Comment/Excerpt: i have a very funny counterexample. I had been trying unsuccessfully to get my DirecTivo Series 2 to connect via either my DSL line (with a filter in-line) or my Vonage adapter. After reading all of the suggestions and messing with all of the codes and prefixes to no avail, I decided to go back to basics. First, I plugged the DirecTivo back into the DSL filter, then into the DSL line. I set all of the Tivo dialing options to None/Off. Lo and behold, it worked immediately and downloaded a new set of dial-in numbers. I picked one close to me. However, when I tried to test the settings, I couldn't get it to connect. I then got curious. I decided to try the same approach with my Vonage conection. I plugged the Tivo directly into the Vonage box, and left all of the dialing settings set to None/Off. Wouldn't you know, it connected immediately and did a short update session successfully. Unbelievable, but I'm very pleased.

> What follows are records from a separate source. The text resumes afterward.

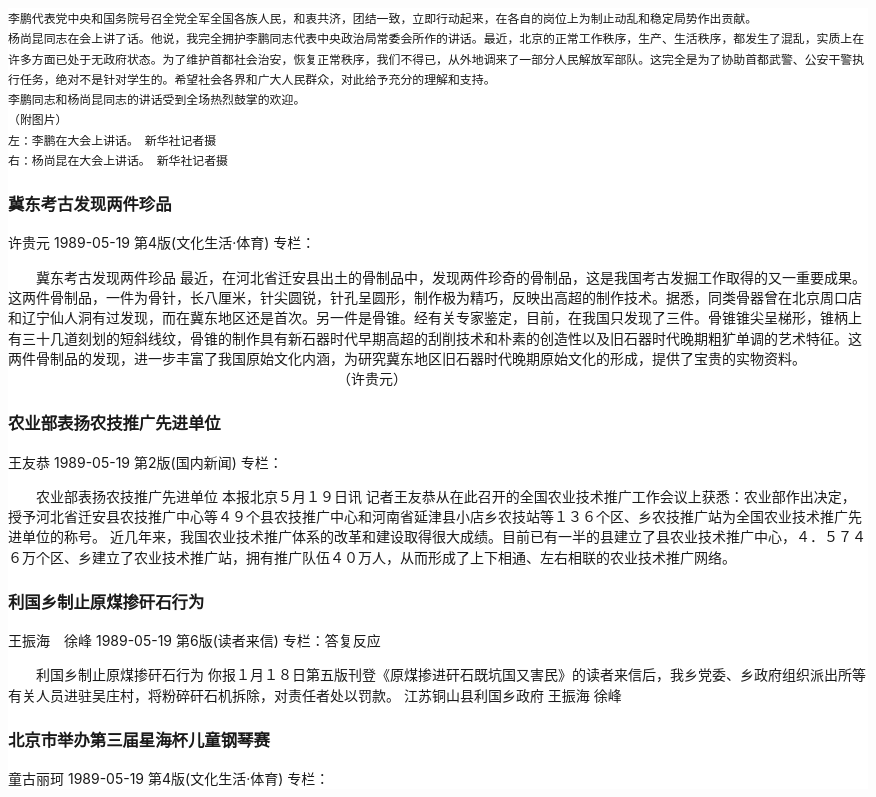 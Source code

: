     李鹏代表党中央和国务院号召全党全军全国各族人民，和衷共济，团结一致，立即行动起来，在各自的岗位上为制止动乱和稳定局势作出贡献。
    杨尚昆同志在会上讲了话。他说，我完全拥护李鹏同志代表中央政治局常委会所作的讲话。最近，北京的正常工作秩序，生产、生活秩序，都发生了混乱，实质上在许多方面已处于无政府状态。为了维护首都社会治安，恢复正常秩序，我们不得已，从外地调来了一部分人民解放军部队。这完全是为了协助首都武警、公安干警执行任务，绝对不是针对学生的。希望社会各界和广大人民群众，对此给予充分的理解和支持。
    李鹏同志和杨尚昆同志的讲话受到全场热烈鼓掌的欢迎。　
    （附图片）
    左：李鹏在大会上讲话。　新华社记者摄
    右：杨尚昆在大会上讲话。　新华社记者摄


### 冀东考古发现两件珍品
许贵元
1989-05-19
第4版(文化生活·体育)
专栏：

　　冀东考古发现两件珍品
    最近，在河北省迁安县出土的骨制品中，发现两件珍奇的骨制品，这是我国考古发掘工作取得的又一重要成果。
    这两件骨制品，一件为骨针，长八厘米，针尖圆锐，针孔呈圆形，制作极为精巧，反映出高超的制作技术。据悉，同类骨器曾在北京周口店和辽宁仙人洞有过发现，而在冀东地区还是首次。另一件是骨锥。经有关专家鉴定，目前，在我国只发现了三件。骨锥锥尖呈梯形，锥柄上有三十几道刻划的短斜线纹，骨锥的制作具有新石器时代早期高超的刮削技术和朴素的创造性以及旧石器时代晚期粗犷单调的艺术特征。这两件骨制品的发现，进一步丰富了我国原始文化内涵，为研究冀东地区旧石器时代晚期原始文化的形成，提供了宝贵的实物资料。
    　　　　　　　　　　　　　　　　　　　　　　　　（许贵元）
　


### 农业部表扬农技推广先进单位
王友恭
1989-05-19
第2版(国内新闻)
专栏：

　　农业部表扬农技推广先进单位
    本报北京５月１９日讯  记者王友恭从在此召开的全国农业技术推广工作会议上获悉：农业部作出决定，授予河北省迁安县农技推广中心等４９个县农技推广中心和河南省延津县小店乡农技站等１３６个区、乡农技推广站为全国农业技术推广先进单位的称号。
    近几年来，我国农业技术推广体系的改革和建设取得很大成绩。目前已有一半的县建立了县农业技术推广中心，４．５７４６万个区、乡建立了农业技术推广站，拥有推广队伍４０万人，从而形成了上下相通、左右相联的农业技术推广网络。　


### 利国乡制止原煤掺矸石行为
王振海　徐峰
1989-05-19
第6版(读者来信)
专栏：答复反应

　　利国乡制止原煤掺矸石行为
    你报１月１８日第五版刊登《原煤掺进矸石既坑国又害民》的读者来信后，我乡党委、乡政府组织派出所等有关人员进驻吴庄村，将粉碎矸石机拆除，对责任者处以罚款。
    江苏铜山县利国乡政府  王振海  徐峰　


### 北京市举办第三届星海杯儿童钢琴赛
童古丽珂
1989-05-19
第4版(文化生活·体育)
专栏：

My config for the record: Linksys RTP300 Vonage adapter Hughed HDVR2 DirecTV receiver Software version 6.2-01-2-151

Name/Blog: robbie
URL: iwishihadacaddie at_sign yahoo.com
Title: NO WAY TO MAKE IT WORK
Comment/Excerpt: I work at directv and have been trying for 277 days to make a call. Theres no way with vonage and tivo to work succesfuly. No tricks or trades will work the way you need it to.

Name/Blog: Khan
URL:
Title: Re: Robbie
Comment/Excerpt: Well, perhaps you don't have the same software/hardware I do, but if you do, what I mentioned did, and as you can see for several others, *has* worked. It's a pain in the ass to get it to work, but you can if you twiddle the right options the right way.